Lovingly called didi, Sukla Debnath has empowered over 5,000 Adivasi women by training them to be beauticians, so they become financially independent and don’t fall prey to human trafficking.
Pinki Kurmi, from the remote area of Kalchini in West Bengal, discovered a newfound zeal for life. Today, this 28-year-old wakes up every morning, looking forward to going to work every day. But just a year ago, she was sitting at home with no source of earning money and was completely dependent on her parents.
She would spend her days helping her mother, whereas what she actually wanted to do was support her family, financially. Her wish came true when she attended a free course in cosmetology and became a beautician.
“At first, I could not believe that the course was for free. I got trained in threading, haircutting, and makeup. Earlier, I had no source of income and I felt trapped at home. But today, I earn Rs 5,000 a month on average. It has given me so much confidence and the will to fend for myself,” says Pinki.

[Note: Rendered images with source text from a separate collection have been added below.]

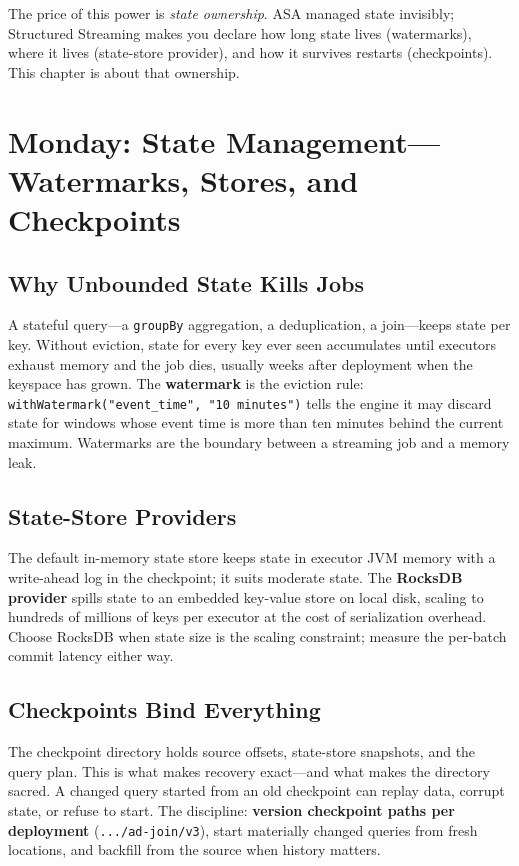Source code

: The price of this power is \emph{state ownership}. ASA managed state invisibly; Structured Streaming makes you declare how long state lives (watermarks), where it lives (state-store provider), and how it survives restarts (checkpoints). This chapter is about that ownership.

\section{Monday: State Management---Watermarks, Stores, and Checkpoints}

\subsection{Why Unbounded State Kills Jobs}
A stateful query---a \texttt{groupBy} aggregation, a deduplication, a join---keeps state per key. Without eviction, state for every key ever seen accumulates until executors exhaust memory and the job dies, usually weeks after deployment when the keyspace has grown. The \textbf{watermark} is the eviction rule: \texttt{withWatermark("event\_time", "10 minutes")} tells the engine it may discard state for windows whose event time is more than ten minutes behind the current maximum. Watermarks are the boundary between a streaming job and a memory leak.

\subsection{State-Store Providers}
The default in-memory state store keeps state in executor JVM memory with a write-ahead log in the checkpoint; it suits moderate state. The \textbf{RocksDB provider} spills state to an embedded key-value store on local disk, scaling to hundreds of millions of keys per executor at the cost of serialization overhead. Choose RocksDB when state size is the scaling constraint; measure the per-batch commit latency either way.

\subsection{Checkpoints Bind Everything}
The checkpoint directory holds source offsets, state-store snapshots, and the query plan. This is what makes recovery exact---and what makes the directory sacred. A changed query started from an old checkpoint can replay data, corrupt state, or refuse to start. The discipline: \textbf{version checkpoint paths per deployment} (\texttt{.../ad-join/v3}), start materially changed queries from fresh locations, and backfill from the source when history matters.

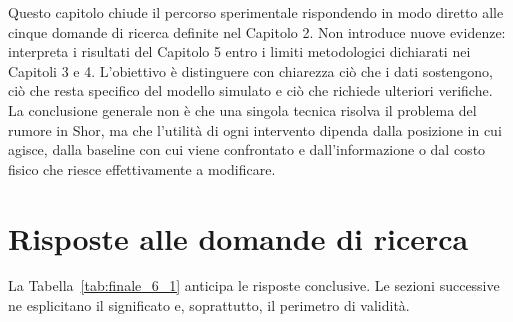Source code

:

\iffalse

Questo capitolo chiude il percorso sperimentale rispondendo in modo diretto alle cinque domande di ricerca definite nel Capitolo 2. Non introduce nuove evidenze: interpreta i risultati del Capitolo 5 entro i limiti metodologici dichiarati nei Capitoli 3 e 4. L'obiettivo è distinguere con chiarezza ciò che i dati sostengono, ciò che resta specifico del modello simulato e ciò che richiede ulteriori verifiche. La conclusione generale non è che una singola tecnica risolva il problema del rumore in Shor, ma che l'utilità di ogni intervento dipenda dalla posizione in cui agisce, dalla baseline con cui viene confrontato e dall'informazione o dal costo fisico che riesce effettivamente a modificare.

\section{Risposte alle domande di ricerca}\label{sec:finale_6_1}

La Tabella~\ref{tab:finale_6_1} anticipa le risposte conclusive. Le sezioni successive ne esplicitano il significato e, soprattutto, il perimetro di validità.

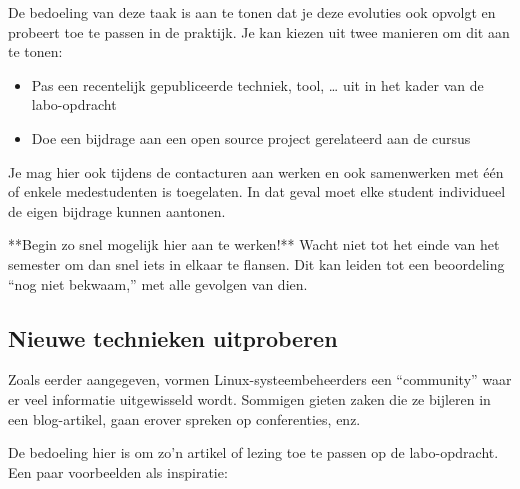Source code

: De bedoeling van deze taak is aan te tonen dat je deze evoluties ook opvolgt en probeert toe te passen in de praktijk. Je kan kiezen uit twee manieren om dit aan te tonen:

\begin{itemize}
\item Pas een recentelijk gepubliceerde techniek, tool, \ldots{} uit in het kader van de labo-opdracht
\item Doe een bijdrage aan een open source project gerelateerd aan de cursus
\end{itemize}

Je mag hier ook tijdens de contacturen aan werken en ook samenwerken met één of enkele medestudenten is toegelaten. In dat geval moet elke student individueel de eigen bijdrage kunnen aantonen.

**Begin zo snel mogelijk hier aan te werken!** Wacht niet tot het einde van het semester om dan snel iets in elkaar te flansen. Dit kan leiden tot een beoordeling ``nog niet bekwaam,'' met alle gevolgen van dien.

\subsection{Nieuwe technieken uitproberen}
\label{subs:nieuwe-technieken-uitproberen}

Zoals eerder aangegeven, vormen Linux-systeembeheerders een ``community'' waar er veel informatie uitgewisseld wordt. Sommigen gieten zaken die ze bijleren in een blog-artikel, gaan erover spreken op conferenties, enz.

De bedoeling hier is om zo'n artikel of lezing toe te passen op de labo-opdracht. Een paar voorbeelden als inspiratie:


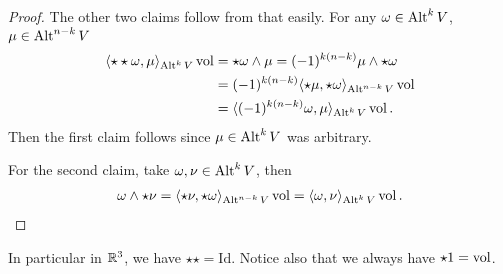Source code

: \documentclass[../main.tex]{subfiles}
\begin{document}
\begin{proof}
    The other two claims follow from that easily. For any $\omega \in 
    {\text{Alt}^{k}\,V}$, $\mu \in {\text{Alt}^{n-k}\,V}$
    \begin{align*}
        \langle \star \star \omega , \mu \rangle_{{\text{Alt}^{k}\,V}}\operatorname{vol}
        &= \star \omega \wedge \mu
        = (-1)^{k(n-k)} \mu \wedge \star \omega 
        \\ &= (-1)^{k(n-k)} \langle \star \mu , \star \omega \rangle_{{\text{Alt}^{n-k}\,V}} \operatorname{vol}
        \\ &= \langle (-1)^{k(n-k)} \omega , \mu \rangle_{{\text{Alt}^{k}\,V}} \operatorname{vol}.
    \end{align*}
    Then the first claim follows since $\mu \in {\text{Alt}^{k}\,V}$ was
    arbitrary.

    For the second claim, take $\omega, \nu \in {\text{Alt}^{k}\,V}$, then
    \begin{align*}
        \omega \wedge \star \nu = \langle \star \nu , \star \omega \rangle _{{\text{Alt}^{n-k}\,V}} \operatorname{vol}
        = \langle \omega , \nu \rangle _{{\text{Alt}^{k}\,V}} \operatorname{vol}.
    \end{align*}
\end{proof}
In particular in $\mathbb{R}^3$, we have 
$\star\star = \text{Id}$. Notice also 
that we always have $\star 1 = \operatorname{vol}$.
\end{document}

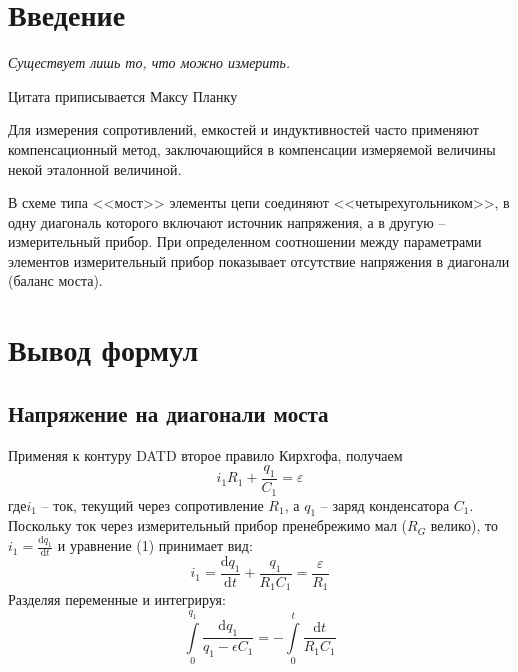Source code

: \documentclass[a4paper,12pt]{extarticle}
\def\source{/home/osabio/tex/templates}
\begin{document}

\tableofcontents
\newpage

\section*{Введение} %
\label{sec:input}
\epigraph{\textit{Существует лишь то, что можно измерить.}}
{Цитата приписывается Максу Планку}




 Для измерения сопротивлений, емкостей и индуктивностей  часто  применяют
компенсационный метод, заключающийся в компенсации измеряемой величины некой эталонной величиной. 

В схеме типа <<мост>> элементы цепи соединяют  <<четырехугольником>>, в одну диагональ  которого  включают  источник  напряжения,  а  в  другую  --
измерительный  прибор.  При  определенном  соотношении   между   параметрами
элементов измерительный прибор показывает отсутствие напряжения в  диагонали
(баланс моста).


\newpage
\section{Вывод формул}
\subsection{Напряжение на диагонали моста}

Применяя к контуру DATD второе правило Кирхгофа, получаем
\begin{equation}
i_1 R_1 + \frac{q_1}{C_1}=\varepsilon
\end{equation}
где$ i_1$ -- ток, текущий через сопротивление $R_1$, а $q_1$ -- заряд конденсатора $C_1$. 
Поскольку ток через измерительный прибор пренебрежимо мал ($R_G$ велико), то $i_1=\frac{\mathrm{d}q_1 }{\mathrm{d} t}$ и уравнение (1) принимает вид:
\begin{equation}
i_1=\frac{\mathrm{d}q_1 }{\mathrm{d} t} + \frac{q_1}{R_1 C_1}=\frac{\varepsilon}{R_1}
\end{equation}
Разделяя переменные и интегрируя:
\begin{equation}
 \int \limits^{q_1}_0 \frac{\mathrm{d} q_1}{q_1-\epsilon C_1}=-\int \limits^t_0 \frac{\mathrm{d} t}{R_1 C_1}
\end{equation}
\end{document}
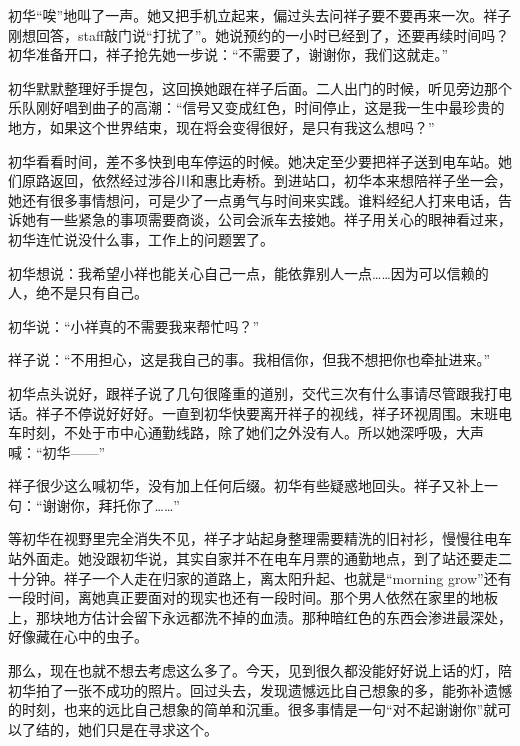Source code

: \documentclass{article}
\begin{document}
初华“唉”地叫了一声。她又把手机立起来，偏过头去问祥子要不要再来一次。祥子刚想回答，staff敲门说“打扰了”。她说预约的一小时已经到了，还要再续时间吗？初华准备开口，祥子抢先她一步说：“不需要了，谢谢你，我们这就走。”



初华默默整理好手提包，这回换她跟在祥子后面。二人出门的时候，听见旁边那个乐队刚好唱到曲子的高潮：“信号又变成红色，时间停止，这是我一生中最珍贵的地方，如果这个世界结束，现在将会变得很好，是只有我这么想吗？”



初华看看时间，差不多快到电车停运的时候。她决定至少要把祥子送到电车站。她们原路返回，依然经过涉谷川和惠比寿桥。到进站口，初华本来想陪祥子坐一会，她还有很多事情想问，可是少了一点勇气与时间来实践。谁料经纪人打来电话，告诉她有一些紧急的事项需要商谈，公司会派车去接她。祥子用关心的眼神看过来，初华连忙说没什么事，工作上的问题罢了。



初华想说：我希望小祥也能关心自己一点，能依靠别人一点……因为可以信赖的人，绝不是只有自己。



初华说：“小祥真的不需要我来帮忙吗？”



祥子说：“不用担心，这是我自己的事。我相信你，但我不想把你也牵扯进来。”



初华点头说好，跟祥子说了几句很隆重的道别，交代三次有什么事请尽管跟我打电话。祥子不停说好好好。一直到初华快要离开祥子的视线，祥子环视周围。末班电车时刻，不处于市中心通勤线路，除了她们之外没有人。所以她深呼吸，大声喊：“初华——”



祥子很少这么喊初华，没有加上任何后缀。初华有些疑惑地回头。祥子又补上一句：“谢谢你，拜托你了……”



等初华在视野里完全消失不见，祥子才站起身整理需要精洗的旧衬衫，慢慢往电车站外面走。她没跟初华说，其实自家并不在电车月票的通勤地点，到了站还要走二十分钟。祥子一个人走在归家的道路上，离太阳升起、也就是“morning grow”还有一段时间，离她真正要面对的现实也还有一段时间。那个男人依然在家里的地板上，那块地方估计会留下永远都洗不掉的血渍。那种暗红色的东西会渗进最深处，好像藏在心中的虫子。



那么，现在也就不想去考虑这么多了。今天，见到很久都没能好好说上话的灯，陪初华拍了一张不成功的照片。回过头去，发现遗憾远比自己想象的多，能弥补遗憾的时刻，也来的远比自己想象的简单和沉重。很多事情是一句“对不起谢谢你”就可以了结的，她们只是在寻求这个。
\end{document}
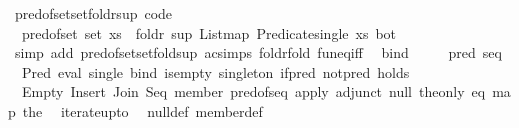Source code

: \begin{isabellebody}
\isamarkupfalse%
%
\endisatagproof
{\isafoldproof}%
%
\isadelimproof
\isanewline
%
\endisadelimproof
\isanewline
{}\isamarkupfalse%
\ pred{\isacharunderscore}{\kern0pt}of{\isacharunderscore}{\kern0pt}set{\isacharunderscore}{\kern0pt}set{\isacharunderscore}{\kern0pt}foldr{\isacharunderscore}{\kern0pt}sup\ {\isacharbrackleft}{\kern0pt}code{\isacharbrackright}{\kern0pt}{\isacharcolon}{\kern0pt}\isanewline
\ \ {\isachardoublequoteopen}pred{\isacharunderscore}{\kern0pt}of{\isacharunderscore}{\kern0pt}set\ {\isacharparenleft}{\kern0pt}set\ xs{\isacharparenright}{\kern0pt}\ {\isacharequal}{\kern0pt}\ foldr\ sup\ {\isacharparenleft}{\kern0pt}List{\isachardot}{\kern0pt}map\ Predicate{\isachardot}{\kern0pt}single\ xs{\isacharparenright}{\kern0pt}\ bot{\isachardoublequoteclose}\isanewline
%
\isadelimproof
\ \ %
\endisadelimproof
%
\isatagproof
{}\isamarkupfalse%
\ {\isacharparenleft}{\kern0pt}simp\ add{\isacharcolon}{\kern0pt}\ pred{\isacharunderscore}{\kern0pt}of{\isacharunderscore}{\kern0pt}set{\isacharunderscore}{\kern0pt}set{\isacharunderscore}{\kern0pt}fold{\isacharunderscore}{\kern0pt}sup\ ac{\isacharunderscore}{\kern0pt}simps\ foldr{\isacharunderscore}{\kern0pt}fold\ fun{\isacharunderscore}{\kern0pt}eq{\isacharunderscore}{\kern0pt}iff{\isacharparenright}{\kern0pt}%
\endisatagproof
{\isafoldproof}%
%
\isadelimproof
\isanewline
%
\endisadelimproof
\isanewline
{}\isamarkupfalse%
\isanewline
\ \ bind\ {\isacharparenleft}{\kern0pt}\ {\isachardoublequoteopen}{\isasymbind}{\isachardoublequoteclose}\ {}{}{\isacharparenright}{\kern0pt}\isanewline
\isanewline
{}\isamarkupfalse%
\ {\isacharparenleft}{\kern0pt}\ pred\ seq\isanewline
{}\isamarkupfalse%
\ {\isacharparenleft}{\kern0pt}\ Pred\ eval\ single\ bind\ is{\isacharunderscore}{\kern0pt}empty\ singleton\ if{\isacharunderscore}{\kern0pt}pred\ not{\isacharunderscore}{\kern0pt}pred\ holds\isanewline
\ \ Empty\ Insert\ Join\ Seq\ member\ pred{\isacharunderscore}{\kern0pt}of{\isacharunderscore}{\kern0pt}seq\ {\isachardoublequoteopen}apply{\isachardoublequoteclose}\ adjunct\ null\ the{\isacharunderscore}{\kern0pt}only\ eq\ map\ the\isanewline
\ \ iterate{\isacharunderscore}{\kern0pt}upto\isanewline
{}\isamarkupfalse%
\ {\isacharparenleft}{\kern0pt}\ null{\isacharunderscore}{\kern0pt}def\ member{\isacharunderscore}{\kern0pt}def\isanewline
%
\isadelimtheory
\isanewline
%
\endisadelimtheory
%
\isatagtheory
{}\isamarkupfalse%
%
\endisatagtheory
{\isafoldtheory}%
%
\isadelimtheory
%
\endisadelimtheory
%
\end{isabellebody}%
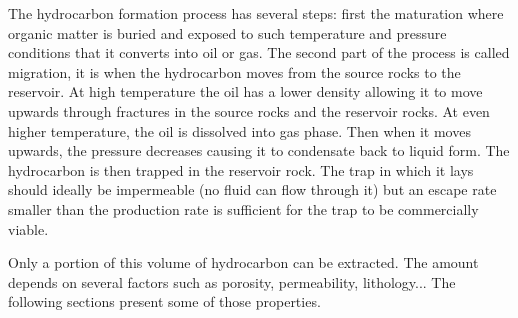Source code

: The hydrocarbon formation process has several steps: first the maturation where organic matter is buried and exposed to such temperature and pressure conditions that it converts into oil or gas. The second part of the process is called migration, it is when the hydrocarbon moves from the source rocks to the reservoir. At high temperature the oil has a lower density allowing it to move upwards through fractures in the source rocks and the reservoir rocks. At even higher temperature, the oil is dissolved into gas phase. Then when it moves upwards, the pressure decreases causing it to condensate back to liquid form. The hydrocarbon is then trapped in the reservoir rock. The trap in which it lays should ideally be impermeable (no fluid can flow through it) but an escape rate smaller than the production rate is sufficient for the trap to be commercially viable. 

Only a portion of this volume of hydrocarbon can be extracted. The amount depends on several factors such as porosity, permeability, lithology...  The following sections present some of those properties. 
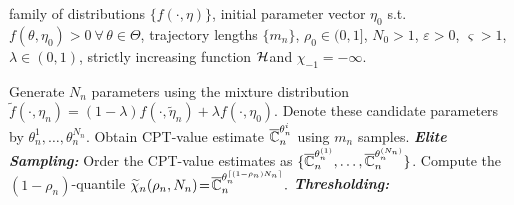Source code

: \begin{algorithm}
\begin{algorithmic}
  family of distributions $\{f(\cdot,\eta)\}$, initial parameter vector $\eta_0$ s.t. $f(\theta,\eta_0)>0 ~\forall\, \theta\in \Theta$, trajectory lengths $\{m_n\}$, 
$\rho_0 \in (0,1]$, $N_0>1$,
$\varepsilon> 0$, $\varsigma>1$, $\lambda \in(0,1)$,
strictly increasing function
$\mathcal{H}\hspace*{-3pt}$ and $\chi_{-1}=-\infty$.

	    \State 
	    Generate $N_n$ parameters using the mixture distribution $\widetilde f(\cdot,\eta_n)= (1-\lambda)f(\cdot,\widetilde\eta_n)+\lambda f(\cdot,\eta_0)$. 
	    \State Denote these candidate parameters by $\theta^1_n, \ldots, \theta_n^{N_n}$.
	      \State Obtain CPT-value estimate $\overline {\mathbb{C}}_n^{\theta^i_n}$  using $m_n$ samples.
	      \EndFor
	  \State \textbf{\textit{Elite Sampling:}}
	  \State Order the CPT-value estimates as $\{\overline {\mathbb{C}}_n^{\theta^{(1)}_n},\ldots,\overline {\mathbb{C}}_n^{\theta^{(N_n)}_n}\}$. 
	  \State Compute the $(1-\rho_n)$-quantile $
\widetilde \chi_{n}(\rho_n,N_n) \!=\! \overline {\mathbb{C}}_n^{\theta^{\lceil(1-\rho_n)N_n \rceil}_n}.$
		  \State \textbf{\textit{Thresholding:}}
	

\end{algorithmic}
\end{algorithm}
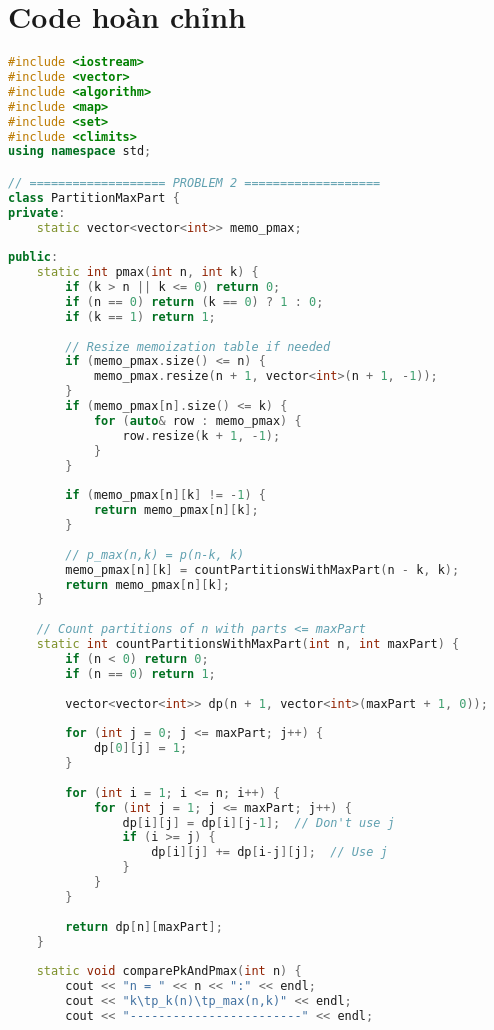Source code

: \documentclass[12pt,a4paper]{article}
\theoremstyle{definition}
\begin{document}
\appendix
\section{Code hoàn chỉnh}

\begin{lstlisting}[language=C++, caption=Chương trình C++ hoàn chỉnh cho bài 2 \& 3]
#include <iostream>
#include <vector>
#include <algorithm>
#include <map>
#include <set>
#include <climits>
using namespace std;

// =================== PROBLEM 2 ===================
class PartitionMaxPart {
private:
    static vector<vector<int>> memo_pmax;
    
public:
    static int pmax(int n, int k) {
        if (k > n || k <= 0) return 0;
        if (n == 0) return (k == 0) ? 1 : 0;
        if (k == 1) return 1;
        
        // Resize memoization table if needed
        if (memo_pmax.size() <= n) {
            memo_pmax.resize(n + 1, vector<int>(n + 1, -1));
        }
        if (memo_pmax[n].size() <= k) {
            for (auto& row : memo_pmax) {
                row.resize(k + 1, -1);
            }
        }
        
        if (memo_pmax[n][k] != -1) {
            return memo_pmax[n][k];
        }
        
        // p_max(n,k) = p(n-k, k)
        memo_pmax[n][k] = countPartitionsWithMaxPart(n - k, k);
        return memo_pmax[n][k];
    }
    
    // Count partitions of n with parts <= maxPart
    static int countPartitionsWithMaxPart(int n, int maxPart) {
        if (n < 0) return 0;
        if (n == 0) return 1;
        
        vector<vector<int>> dp(n + 1, vector<int>(maxPart + 1, 0));
        
        for (int j = 0; j <= maxPart; j++) {
            dp[0][j] = 1;
        }
        
        for (int i = 1; i <= n; i++) {
            for (int j = 1; j <= maxPart; j++) {
                dp[i][j] = dp[i][j-1];  // Don't use j
                if (i >= j) {
                    dp[i][j] += dp[i-j][j];  // Use j
                }
            }
        }
        
        return dp[n][maxPart];
    }
    
    static void comparePkAndPmax(int n) {
        cout << "n = " << n << ":" << endl;
        cout << "k\tp_k(n)\tp_max(n,k)" << endl;
        cout << "------------------------" << endl;
        

\end{lstlisting}
\end{document}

And she is not the only one, a similar tale was narrated by Nisha Orao from Dima, who used to work in tea gardens for minimum wages.
“My life has changed completely since I got this training. I come from a humble background, and the training has given me so much financial freedom. This has truly helped me find my footing,” she says.
Nisha, Pinki and 5,000 other women from in and around the areas of Hasimara, a small town in the Alipurduar district, like Salbari, Dima etc, have found new livelihoods, all thanks to 35-year-old Sukla Debnath. A graduate and a trained beautician, she is empowering the girls and women in her village single-handedly.
How? Well, here is her story.
Helping Adivasi women take control of their future
Even as a young girl, Sukla would worry about her four older sisters and their marriage. Her father had a small sweet shop in Hasimara, and the family faced financial difficulties.
“As any father would, my baba also used to worry about our marriages. Having seen this, I decided that I will not be a burden to my family. In a small village like mine, women have only two options — work in the tea gardens or wait for marriage. But I wanted to break this cycle,” she recalls.
“I funded my own education by giving tuition to primary school kids. After completing my schooling, I sold my cycle for Rs 1,200 and paid the beautician’s course fee in 2003. It was a huge amount to be paid, but I did it,” she informs.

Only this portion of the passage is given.